Thursday, August 31, 2006

How I Sold My First Screenplay...(or How NOT To Pitch A Movie)

This is another trip down memory lane, but I'm beginning to see a reoccurring theme of lucky incompetence rearing up in these stories, and am seriously questioning the value of recounting them.

Nevertheless...

Rewinding the tape, it's the late 80's and I was just finishing up film school. A writing class required an original idea so as to write a half hour script. The text book for the class was Syd Field's 'Screenplay: The Foundations of Screenwriting'... probably one of three scriptwriting books on the market at the time.

I went home and scanned the book. And I mulled. Ideas are easy. Good ideas are not so easy. Great ideas are really few and far between. But who's to decide what constitutes a great idea for a story/film? Most times it's when someone else tells you it's great, but sometimes you actually know for yourself.

I remember jotting premises on napkins and in notebooks but nothing really leaping out. The day for presenting to prof arrives. I went for coffee prior to class. Panic setting in. Need. Something. Good. And then I came up with one that I could live with, and it was...
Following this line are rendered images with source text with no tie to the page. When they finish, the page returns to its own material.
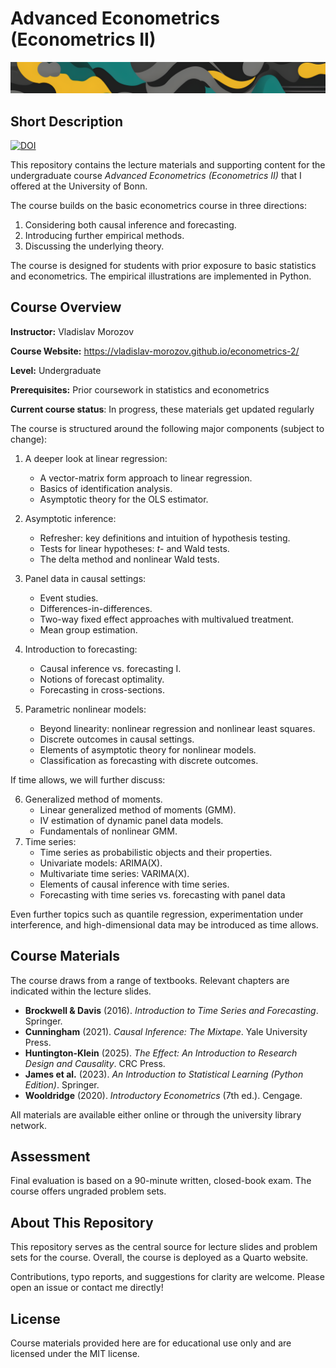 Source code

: # Advanced Econometrics (Econometrics II)

![Course header image](src/images/ecm-2-header-img.png)

## Short Description

[![DOI](https://zenodo.org/badge/947354285.svg)](https://doi.org/10.5281/zenodo.15463535)
 

This repository contains the lecture materials and supporting content for the undergraduate course *Advanced Econometrics (Econometrics II)* that I offered at the University of Bonn.

The course builds on the basic econometrics course in three directions:

1. Considering both causal inference and forecasting.
2. Introducing further empirical methods.
3. Discussing the underlying theory.

The course is designed for students with prior exposure to basic statistics and econometrics. The empirical illustrations are implemented in Python.

## Course Overview

**Instructor:** Vladislav Morozov 

**Course Website:** <https://vladislav-morozov.github.io/econometrics-2/>

**Level:** Undergraduate

**Prerequisites:** Prior coursework in statistics and econometrics

**Current course status**: In progress, these materials get updated regularly



The course is structured around the following major components (subject to change):

1. A deeper look at linear regression:
   - A vector-matrix form approach to linear regression.
   - Basics of identification analysis. 
   - Asymptotic theory for the OLS estimator.
2. Asymptotic inference:
   - Refresher: key definitions and intuition of hypothesis testing.
   - Tests for linear hypotheses: $t$- and Wald tests.
   - The delta method and nonlinear Wald tests.

3. Panel data in causal settings:
   - Event studies.
   - Differences-in-differences.
   - Two-way fixed effect approaches with multivalued treatment.
   - Mean group estimation.
4. Introduction to forecasting:
   - Causal inference vs. forecasting I.
   - Notions of forecast optimality.
   - Forecasting in cross-sections.
5. Parametric nonlinear models:
   - Beyond linearity: nonlinear regression and nonlinear least squares.
   - Discrete outcomes in causal settings. 
   - Elements of asymptotic theory for nonlinear models.
   - Classification as forecasting with discrete outcomes.

If time allows, we will further discuss:

6. Generalized method of moments.
   - Linear generalized method of moments (GMM).
   - IV estimation of dynamic panel data models.
   - Fundamentals of nonlinear GMM.
7.  Time series:
    - Time series as probabilistic objects and their properties.
    - Univariate models: ARIMA(X).
    - Multivariate time series: VARIMA(X).
    - Elements of causal inference with time series. 
    - Forecasting with time series vs. forecasting with panel data

Even further topics such as quantile regression, experimentation under interference, and high-dimensional data may be introduced as time allows.

## Course Materials

The course draws from a range of textbooks. Relevant chapters are indicated within the lecture slides.

* **Brockwell & Davis** (2016). *Introduction to Time Series and Forecasting*. Springer.
* **Cunningham** (2021). *Causal Inference: The Mixtape*. Yale University Press.
* **Huntington-Klein** (2025). *The Effect: An Introduction to Research Design and Causality*. CRC Press.
* **James et al.** (2023). *An Introduction to Statistical Learning (Python Edition)*. Springer.
* **Wooldridge** (2020). *Introductory Econometrics* (7th ed.). Cengage.

All materials are available either online or through the university library network.

## Assessment

Final evaluation is based on a 90-minute written, closed-book exam. The course offers ungraded problem sets.

## About This Repository

This repository serves as the central source for lecture slides and problem sets for the course. Overall, the course is deployed as a Quarto website. 

Contributions, typo reports, and suggestions for clarity are welcome. Please open an issue or contact me directly!

## License

Course materials provided here are for educational use only and are licensed under the MIT license.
'24/7' - a small town deals with a twenty four hour convenience store opening up across the street from the old time general store.


I believe I had 'Local Hero' on the brain...that quirky Bill Forsythe dramedy about a small seaside town in Scotland dealing with a oil refinery from Texas wanting to open up shop there... and used it as 'inspiration'. So 24/7 - not bad – at least not embarrassing (my measuring stick for all things creative).

But still...

During the week, I'd also been noodling with notion of adapting or contemporizing an old play - something from Shakespeare...Moliere....and from that I moved to notion of contemporizing fairy tales or fables...Hansel & Gretel....Rapunzel....

And so, when I was walking to class, I can honestly say --- a lightbulb went off.

I stopped in the middle of the hallway and frantically scribbled on a sheet of paper:
...contemporary Pied Piper story...rock music...grasshoppers....

I went back and actually found what I pitched my prof that day:

A modern retelling of the Pied Piper of Hamelin set in a small prairie town where the rats are replaced with a plague of locusts and the Piper is now a mysterious rock n'roll guitarist. When the mayor refuses to 'pay the piper', the Guitarman takes the children of the town away with his music, leaving the townspeople alone and trying to rectify their horrible decision.

And the title? 'Guitarman'.


I pitched both ideas to the professor and they were well received but went with the Guitarman idea.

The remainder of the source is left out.